Vol. 81/No. 45 December 4, 2017
“In addition, the registration of presidential candidates should begin approximately at this time,” Andrey Bazhutin, the union’s leader, told the Russian Independent Nov. 15. In June, Bazhutin announced that he will run for president of the Russian Federation in the March 2018 elections to “represent the interests of working people.”
For two years the truckers have been locked in a hard-fought battle with the government, which refuses to even meet with them. They have persisted through arrests and harassment from cops and National Guard troops, broken through a government-imposed virtual media blackout, won solidarity and joined in other anti-government protests.
Their fight was triggered by the November 2015 establishment of the Platon system — “pay-per-ton.” It imposes a per-mile toll on trucks weighing more than 12 tons.
The December work stoppage will involve drivers in 50 of Russia’s 85 federal regions. The union organized national strikes in November 2015 and March this year. They have held rallies, set up informational pickets and organized protest camps and convoys touring different cities. Truckers hang their rigs with slogans and demands to spread the word about the fight as they make their runs. Over the two-year period, tens of thousands of drivers have been involved, affecting virtually all regions across the country.
During the summer Bazhutin led a road caravan of a few cars and a minibus and held rallies in Murmansk, Vologda, Tver, Moscow and St. Petersburg. When they set up an informational picket in Yoshkar-Ola, 400 miles east of Moscow, several members of the local Popular Movement for Housing joined them, as well as local unionists and supporters of national opposition politician Alexei Navalny.
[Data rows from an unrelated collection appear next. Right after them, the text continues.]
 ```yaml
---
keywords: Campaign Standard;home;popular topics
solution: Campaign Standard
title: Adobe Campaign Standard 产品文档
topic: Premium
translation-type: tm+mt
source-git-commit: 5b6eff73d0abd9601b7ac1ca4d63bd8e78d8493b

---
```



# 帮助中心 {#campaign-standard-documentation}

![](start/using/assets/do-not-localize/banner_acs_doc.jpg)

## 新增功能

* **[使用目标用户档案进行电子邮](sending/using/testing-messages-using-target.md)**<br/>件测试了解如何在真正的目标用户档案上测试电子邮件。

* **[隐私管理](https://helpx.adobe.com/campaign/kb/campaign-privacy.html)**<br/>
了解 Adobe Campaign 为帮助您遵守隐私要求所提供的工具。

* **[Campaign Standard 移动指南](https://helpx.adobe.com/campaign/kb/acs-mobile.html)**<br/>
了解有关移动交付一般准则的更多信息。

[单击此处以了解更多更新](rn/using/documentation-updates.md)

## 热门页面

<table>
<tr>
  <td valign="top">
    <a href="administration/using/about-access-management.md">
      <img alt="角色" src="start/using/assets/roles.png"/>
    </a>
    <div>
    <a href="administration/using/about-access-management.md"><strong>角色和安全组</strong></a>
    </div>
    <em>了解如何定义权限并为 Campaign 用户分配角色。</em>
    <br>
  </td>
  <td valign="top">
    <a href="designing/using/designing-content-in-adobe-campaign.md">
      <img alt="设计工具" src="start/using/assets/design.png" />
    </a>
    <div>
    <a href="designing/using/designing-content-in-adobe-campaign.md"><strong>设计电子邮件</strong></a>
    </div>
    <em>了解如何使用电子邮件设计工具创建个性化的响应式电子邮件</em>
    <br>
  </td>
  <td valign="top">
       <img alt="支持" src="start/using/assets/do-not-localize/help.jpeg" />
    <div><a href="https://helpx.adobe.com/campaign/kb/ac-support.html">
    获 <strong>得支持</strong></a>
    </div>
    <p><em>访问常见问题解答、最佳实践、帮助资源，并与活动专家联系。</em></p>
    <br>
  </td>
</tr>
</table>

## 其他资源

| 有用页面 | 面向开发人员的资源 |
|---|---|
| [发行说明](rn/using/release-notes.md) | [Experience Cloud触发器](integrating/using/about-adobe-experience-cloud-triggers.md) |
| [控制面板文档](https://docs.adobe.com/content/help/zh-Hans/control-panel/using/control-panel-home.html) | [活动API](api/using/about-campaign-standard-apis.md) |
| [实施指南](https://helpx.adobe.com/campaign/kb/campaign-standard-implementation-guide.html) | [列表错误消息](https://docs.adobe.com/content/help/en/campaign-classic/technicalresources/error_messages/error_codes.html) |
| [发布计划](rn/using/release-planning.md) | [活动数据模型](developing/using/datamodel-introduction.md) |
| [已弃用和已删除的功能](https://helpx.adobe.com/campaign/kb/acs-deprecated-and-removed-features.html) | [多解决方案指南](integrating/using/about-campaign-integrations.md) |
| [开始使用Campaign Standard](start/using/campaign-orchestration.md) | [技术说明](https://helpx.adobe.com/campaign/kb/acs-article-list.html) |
The previous summer Bazhutin led a convoy to Krasnodar in southern Russia in support of hundreds of farmers who had organized a tractor convoy heading to Moscow to protest the loss of land to large agricultural holding companies. Riot cops blockaded the convoy just outside Rostov, arresting some participants.
The truckers also made contact with miners on hunger strike in the Rostov region, where 2,200 workers were owed a-year-and-a-half’s back wages.
During the March strike, Bazhutin was jailed for allegedly driving without a license and spent five days in jail. The cops then harassed his family and threatened to take his children into custody.
“Of course I was worried about the children. I was worried about my wife and her condition,” Bazhutin told Novaya Gazeta, explaining his wife was seven months pregnant. “But I was immediately bombarded with text messages from all over the country. People were willing to help.”
The truckers point to the support they get from working people and insist they won’t back down in face of government harassment and threats.
A documentary about the 2015 strike won a prize at the Saratov Sufferings film festival in September. The title — “Chronicles of a Revolution That Didn’t Happen” — refers to the news blackout on the truckers’ fight and the government’s refusal to meet with them.